- Born: 16 December 1663 Quebec City
- Died: 29 June 1717 (aged 53) Labrador
- Occupations: soldier and ambassador
- Spouse: Marie-Charlotte Charest
- Children: François Martel de Brouague (step-son)
- Parent(s): Pierre Legardeur de Repentigny & Marie Favery

= Augustin le Gardeur de Courtemanche =

Canadian soldier and ambassador

Augustin le Gardeur de Courtemanche (December 16, 1663 – June 29, 1717) was a French-Canadian soldier and ambassador from Labrador.

==Biography==
Born in Quebec City on December 16, 1663, Augustin le Gardeur de Courtemanche joined the military in 1690, serving under René Robinau de Portneuf on his expedition to New England during King William's War. He distinguished himself during the capture of Fort Pejpescot in Casco Bay. In April 1691, Governor General of New France Louis de Buade de Frontenac sent de Courtemanch to Fort Michilimackinac to inform nearby natives of the French victory.

In 1693, he was assigne to Nicolas d'Ailleboust de Manthet, who was defending against the Mohawk nation. On April 1, 1694, he was given a company and sent to Fort St. Joseph on the bank of the St. Joseph River. Louis-Hector de Callière sent de Courtemanche to France in 1698 to inform Louis XIV of the death of de Frontenac and to request de Callière as the next Governor General. For his efforts, which were successful, de Courtemanche was named a captain on his return. He spent the late 1690s pursuing commercial interests with trader Raymond Martel.

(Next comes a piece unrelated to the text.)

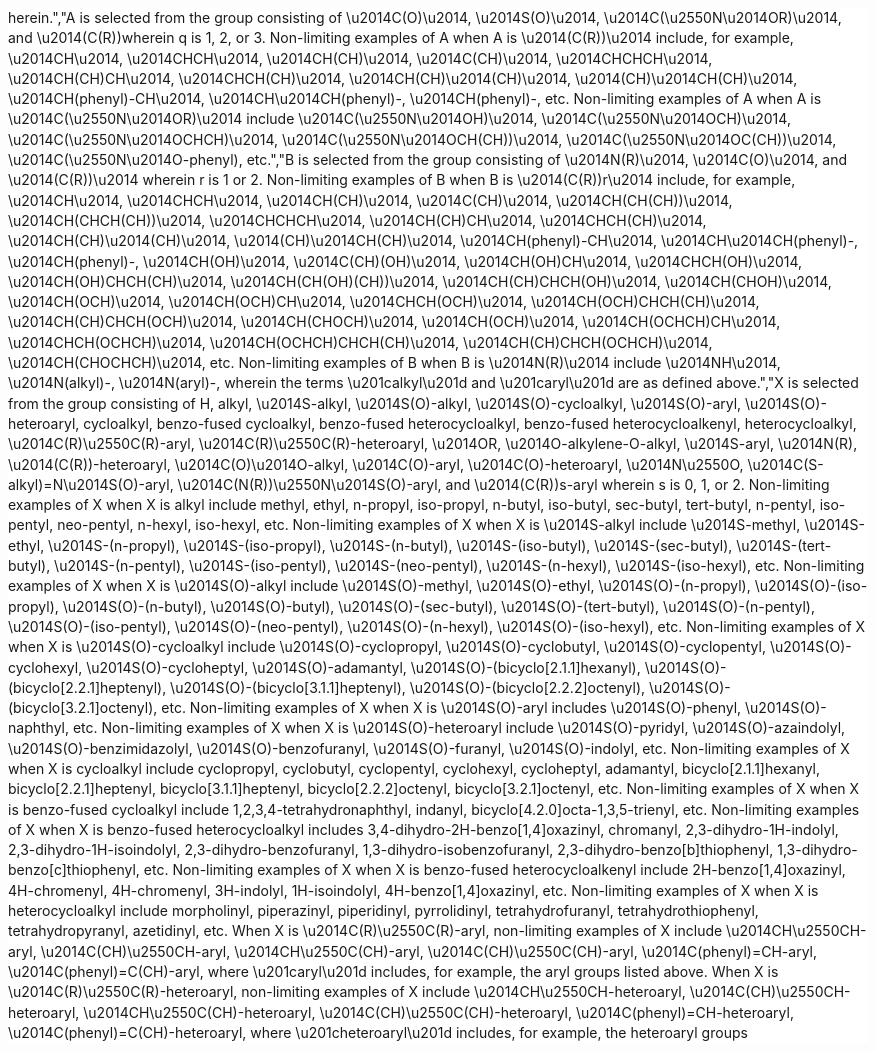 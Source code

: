 herein.","A is selected from the group consisting of \u2014C(O)\u2014, \u2014S(O)\u2014, \u2014C(\u2550N\u2014OR)\u2014, and \u2014(C(R))wherein q is 1, 2, or 3. Non-limiting examples of A when A is \u2014(C(R))\u2014 include, for example, \u2014CH\u2014, \u2014CHCH\u2014, \u2014CH(CH)\u2014, \u2014C(CH)\u2014, \u2014CHCHCH\u2014, \u2014CH(CH)CH\u2014, \u2014CHCH(CH)\u2014, \u2014CH(CH)\u2014(CH)\u2014, \u2014(CH)\u2014CH(CH)\u2014, \u2014CH(phenyl)-CH\u2014, \u2014CH\u2014CH(phenyl)-, \u2014CH(phenyl)-, etc. Non-limiting examples of A when A is \u2014C(\u2550N\u2014OR)\u2014 include \u2014C(\u2550N\u2014OH)\u2014, \u2014C(\u2550N\u2014OCH)\u2014, \u2014C(\u2550N\u2014OCHCH)\u2014, \u2014C(\u2550N\u2014OCH(CH))\u2014, \u2014C(\u2550N\u2014OC(CH))\u2014, \u2014C(\u2550N\u2014O-phenyl), etc.","B is selected from the group consisting of \u2014N(R)\u2014, \u2014C(O)\u2014, and \u2014(C(R))\u2014 wherein r is 1 or 2. Non-limiting examples of B when B is \u2014(C(R))r\u2014 include, for example, \u2014CH\u2014, \u2014CHCH\u2014, \u2014CH(CH)\u2014, \u2014C(CH)\u2014, \u2014CH(CH(CH))\u2014, \u2014CH(CHCH(CH))\u2014, \u2014CHCHCH\u2014, \u2014CH(CH)CH\u2014, \u2014CHCH(CH)\u2014, \u2014CH(CH)\u2014(CH)\u2014, \u2014(CH)\u2014CH(CH)\u2014, \u2014CH(phenyl)-CH\u2014, \u2014CH\u2014CH(phenyl)-, \u2014CH(phenyl)-, \u2014CH(OH)\u2014, \u2014C(CH)(OH)\u2014, \u2014CH(OH)CH\u2014, \u2014CHCH(OH)\u2014, \u2014CH(OH)CHCH(CH)\u2014, \u2014CH(CH(OH)(CH))\u2014, \u2014CH(CH)CHCH(OH)\u2014, \u2014CH(CHOH)\u2014, \u2014CH(OCH)\u2014, \u2014CH(OCH)CH\u2014, \u2014CHCH(OCH)\u2014, \u2014CH(OCH)CHCH(CH)\u2014, \u2014CH(CH)CHCH(OCH)\u2014, \u2014CH(CHOCH)\u2014, \u2014CH(OCH)\u2014, \u2014CH(OCHCH)CH\u2014, \u2014CHCH(OCHCH)\u2014, \u2014CH(OCHCH)CHCH(CH)\u2014, \u2014CH(CH)CHCH(OCHCH)\u2014, \u2014CH(CHOCHCH)\u2014, etc. Non-limiting examples of B when B is \u2014N(R)\u2014 include \u2014NH\u2014, \u2014N(alkyl)-, \u2014N(aryl)-, wherein the terms \u201calkyl\u201d and \u201caryl\u201d are as defined above.","X is selected from the group consisting of H, alkyl, \u2014S-alkyl, \u2014S(O)-alkyl, \u2014S(O)-cycloalkyl, \u2014S(O)-aryl, \u2014S(O)-heteroaryl, cycloalkyl, benzo-fused cycloalkyl, benzo-fused heterocycloalkyl, benzo-fused heterocycloalkenyl, heterocycloalkyl, \u2014C(R)\u2550C(R)-aryl, \u2014C(R)\u2550C(R)-heteroaryl, \u2014OR, \u2014O-alkylene-O-alkyl, \u2014S-aryl, \u2014N(R), \u2014(C(R))-heteroaryl, \u2014C(O)\u2014O-alkyl, \u2014C(O)-aryl, \u2014C(O)-heteroaryl, \u2014N\u2550O, \u2014C(S-alkyl)=N\u2014S(O)-aryl, \u2014C(N(R))\u2550N\u2014S(O)-aryl, and \u2014(C(R))s-aryl wherein s is 0, 1, or 2. Non-limiting examples of X when X is alkyl include methyl, ethyl, n-propyl, iso-propyl, n-butyl, iso-butyl, sec-butyl, tert-butyl, n-pentyl, iso-pentyl, neo-pentyl, n-hexyl, iso-hexyl, etc. Non-limiting examples of X when X is \u2014S-alkyl include \u2014S-methyl, \u2014S-ethyl, \u2014S-(n-propyl), \u2014S-(iso-propyl), \u2014S-(n-butyl), \u2014S-(iso-butyl), \u2014S-(sec-butyl), \u2014S-(tert-butyl), \u2014S-(n-pentyl), \u2014S-(iso-pentyl), \u2014S-(neo-pentyl), \u2014S-(n-hexyl), \u2014S-(iso-hexyl), etc. Non-limiting examples of X when X is \u2014S(O)-alkyl include \u2014S(O)-methyl, \u2014S(O)-ethyl, \u2014S(O)-(n-propyl), \u2014S(O)-(iso-propyl), \u2014S(O)-(n-butyl), \u2014S(O)-butyl), \u2014S(O)-(sec-butyl), \u2014S(O)-(tert-butyl), \u2014S(O)-(n-pentyl), \u2014S(O)-(iso-pentyl), \u2014S(O)-(neo-pentyl), \u2014S(O)-(n-hexyl), \u2014S(O)-(iso-hexyl), etc. Non-limiting examples of X when X is \u2014S(O)-cycloalkyl include \u2014S(O)-cyclopropyl, \u2014S(O)-cyclobutyl, \u2014S(O)-cyclopentyl, \u2014S(O)-cyclohexyl, \u2014S(O)-cycloheptyl, \u2014S(O)-adamantyl, \u2014S(O)-(bicyclo[2.1.1]hexanyl), \u2014S(O)-(bicyclo[2.2.1]heptenyl), \u2014S(O)-(bicyclo[3.1.1]heptenyl), \u2014S(O)-(bicyclo[2.2.2]octenyl), \u2014S(O)-(bicyclo[3.2.1]octenyl), etc. Non-limiting examples of X when X is \u2014S(O)-aryl includes \u2014S(O)-phenyl, \u2014S(O)-naphthyl, etc. Non-limiting examples of X when X is \u2014S(O)-heteroaryl include \u2014S(O)-pyridyl, \u2014S(O)-azaindolyl, \u2014S(O)-benzimidazolyl, \u2014S(O)-benzofuranyl, \u2014S(O)-furanyl, \u2014S(O)-indolyl, etc. Non-limiting examples of X when X is cycloalkyl include cyclopropyl, cyclobutyl, cyclopentyl, cyclohexyl, cycloheptyl, adamantyl, bicyclo[2.1.1]hexanyl, bicyclo[2.2.1]heptenyl, bicyclo[3.1.1]heptenyl, bicyclo[2.2.2]octenyl, bicyclo[3.2.1]octenyl, etc. Non-limiting examples of X when X is benzo-fused cycloalkyl include 1,2,3,4-tetrahydronaphthyl, indanyl, bicyclo[4.2.0]octa-1,3,5-trienyl, etc. Non-limiting examples of X when X is benzo-fused heterocycloalkyl includes 3,4-dihydro-2H-benzo[1,4]oxazinyl, chromanyl, 2,3-dihydro-1H-indolyl, 2,3-dihydro-1H-isoindolyl, 2,3-dihydro-benzofuranyl, 1,3-dihydro-isobenzofuranyl, 2,3-dihydro-benzo[b]thiophenyl, 1,3-dihydro-benzo[c]thiophenyl, etc. Non-limiting examples of X when X is benzo-fused heterocycloalkenyl include 2H-benzo[1,4]oxazinyl, 4H-chromenyl, 4H-chromenyl, 3H-indolyl, 1H-isoindolyl, 4H-benzo[1,4]oxazinyl, etc. Non-limiting examples of X when X is heterocycloalkyl include morpholinyl, piperazinyl, piperidinyl, pyrrolidinyl, tetrahydrofuranyl, tetrahydrothiophenyl, tetrahydropyranyl, azetidinyl, etc. When X is \u2014C(R)\u2550C(R)-aryl, non-limiting examples of X include \u2014CH\u2550CH-aryl, \u2014C(CH)\u2550CH-aryl, \u2014CH\u2550C(CH)-aryl, \u2014C(CH)\u2550C(CH)-aryl, \u2014C(phenyl)=CH-aryl, \u2014C(phenyl)=C(CH)-aryl, where \u201caryl\u201d includes, for example, the aryl groups listed above. When X is \u2014C(R)\u2550C(R)-heteroaryl, non-limiting examples of X include \u2014CH\u2550CH-heteroaryl, \u2014C(CH)\u2550CH-heteroaryl, \u2014CH\u2550C(CH)-heteroaryl, \u2014C(CH)\u2550C(CH)-heteroaryl, \u2014C(phenyl)=CH-heteroaryl, \u2014C(phenyl)=C(CH)-heteroaryl, where \u201cheteroaryl\u201d includes, for example, the heteroaryl groups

In the fall of 1700, he was sent with Jean Enjalran to convince the Iroquois and the Odawa to make a peace deal in Montréal. That December, he became one of the first of European descent to visit the place that would become Chicago. He found a tribe of Wea and Miami preparing for war. He was able to convince Miami chief Chickikatalo to return with him. De Courtemanche was granted a ten-year land concession adjacent to the Strait of Belle Isle, giving him exclusive seal hunting and Indian trading rights there. He probably returned to Labrador in 1704, as a wrote a memoir to its intendant, Jacques Raudot, describing his military service. On November 12, 1712, de Courtemanche was named commandant of Labrador, tasked with enduring its fishing interests.

De Courtemanche married Marie-Charlotte Charest on July 20, 1697. He died on June 29, 1717. His step-son François Martel de Brouague succeeded him as commandant of Labrador.